__Collected data__.
-- -- --

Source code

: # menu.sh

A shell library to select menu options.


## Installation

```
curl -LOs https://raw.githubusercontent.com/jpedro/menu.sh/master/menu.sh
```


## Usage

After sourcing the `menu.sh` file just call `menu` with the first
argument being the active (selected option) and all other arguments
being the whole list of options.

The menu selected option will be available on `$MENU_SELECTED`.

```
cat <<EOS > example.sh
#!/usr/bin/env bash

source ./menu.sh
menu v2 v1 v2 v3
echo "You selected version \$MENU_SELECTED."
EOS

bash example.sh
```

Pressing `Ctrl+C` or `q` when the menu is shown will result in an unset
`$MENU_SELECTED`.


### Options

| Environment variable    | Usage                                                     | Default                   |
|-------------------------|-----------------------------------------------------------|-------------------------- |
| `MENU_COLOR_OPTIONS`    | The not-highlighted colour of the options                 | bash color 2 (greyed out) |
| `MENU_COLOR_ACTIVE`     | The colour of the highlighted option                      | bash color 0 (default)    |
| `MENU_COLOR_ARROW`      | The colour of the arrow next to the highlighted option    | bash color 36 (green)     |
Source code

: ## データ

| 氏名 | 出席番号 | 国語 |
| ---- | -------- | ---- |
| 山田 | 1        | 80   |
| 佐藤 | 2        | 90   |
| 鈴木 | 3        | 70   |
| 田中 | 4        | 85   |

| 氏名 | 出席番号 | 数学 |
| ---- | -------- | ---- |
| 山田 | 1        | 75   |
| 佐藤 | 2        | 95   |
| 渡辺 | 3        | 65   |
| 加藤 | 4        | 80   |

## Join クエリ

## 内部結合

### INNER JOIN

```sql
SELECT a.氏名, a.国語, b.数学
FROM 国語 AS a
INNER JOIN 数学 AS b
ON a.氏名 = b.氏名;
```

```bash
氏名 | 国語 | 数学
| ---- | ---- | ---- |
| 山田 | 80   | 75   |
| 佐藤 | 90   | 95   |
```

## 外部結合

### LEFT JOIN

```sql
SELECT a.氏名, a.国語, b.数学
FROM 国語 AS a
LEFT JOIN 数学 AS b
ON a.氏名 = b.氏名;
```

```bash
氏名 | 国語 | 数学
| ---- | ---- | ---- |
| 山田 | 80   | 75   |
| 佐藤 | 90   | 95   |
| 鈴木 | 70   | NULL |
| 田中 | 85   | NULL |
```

-- -- --

__EXERCISE BRIEF__.
Transcribe each record shown above, exactly.

__RESPONSE__.
Source code

: # menu.sh

A shell library to select menu options.


## Installation

```
curl -LOs https://raw.githubusercontent.com/jpedro/menu.sh/master/menu.sh
```


## Usage

After sourcing the `menu.sh` file just call `menu` with the first
argument being the active (selected option) and all other arguments
being the whole list of options.

The menu selected option will be available on `$MENU_SELECTED`.

```
cat <<EOS > example.sh
#!/usr/bin/env bash

source ./menu.sh
menu v2 v1 v2 v3
echo "You selected version \$MENU_SELECTED."
EOS

bash example.sh
```

Pressing `Ctrl+C` or `q` when the menu is shown will result in an unset
`$MENU_SELECTED`.


### Options

| Environment variable    | Usage                                                     | Default                   |
|-------------------------|-----------------------------------------------------------|-------------------------- |
| `MENU_COLOR_OPTIONS`    | The not-highlighted colour of the options                 | bash color 2 (greyed out) |
| `MENU_COLOR_ACTIVE`     | The colour of the highlighted option                      | bash color 0 (default)    |
| `MENU_COLOR_ARROW`      | The colour of the arrow next to the highlighted option    | bash color 36 (green)     |
Source code

: ## データ

| 氏名 | 出席番号 | 国語 |
| ---- | -------- | ---- |
| 山田 | 1        | 80   |
| 佐藤 | 2        | 90   |
| 鈴木 | 3        | 70   |
| 田中 | 4        | 85   |

| 氏名 | 出席番号 | 数学 |
| ---- | -------- | ---- |
| 山田 | 1        | 75   |
| 佐藤 | 2        | 95   |
| 渡辺 | 3        | 65   |
| 加藤 | 4        | 80   |

## Join クエリ

## 内部結合

### INNER JOIN

```sql
SELECT a.氏名, a.国語, b.数学
FROM 国語 AS a
INNER JOIN 数学 AS b
ON a.氏名 = b.氏名;
```

```bash
氏名 | 国語 | 数学
| ---- | ---- | ---- |
| 山田 | 80   | 75   |
| 佐藤 | 90   | 95   |
```

## 外部結合

### LEFT JOIN

```sql
SELECT a.氏名, a.国語, b.数学
FROM 国語 AS a
LEFT JOIN 数学 AS b
ON a.氏名 = b.氏名;
```

```bash
氏名 | 国語 | 数学
| ---- | ---- | ---- |
| 山田 | 80   | 75   |
| 佐藤 | 90   | 95   |
| 鈴木 | 70   | NULL |
| 田中 | 85   | NULL |
```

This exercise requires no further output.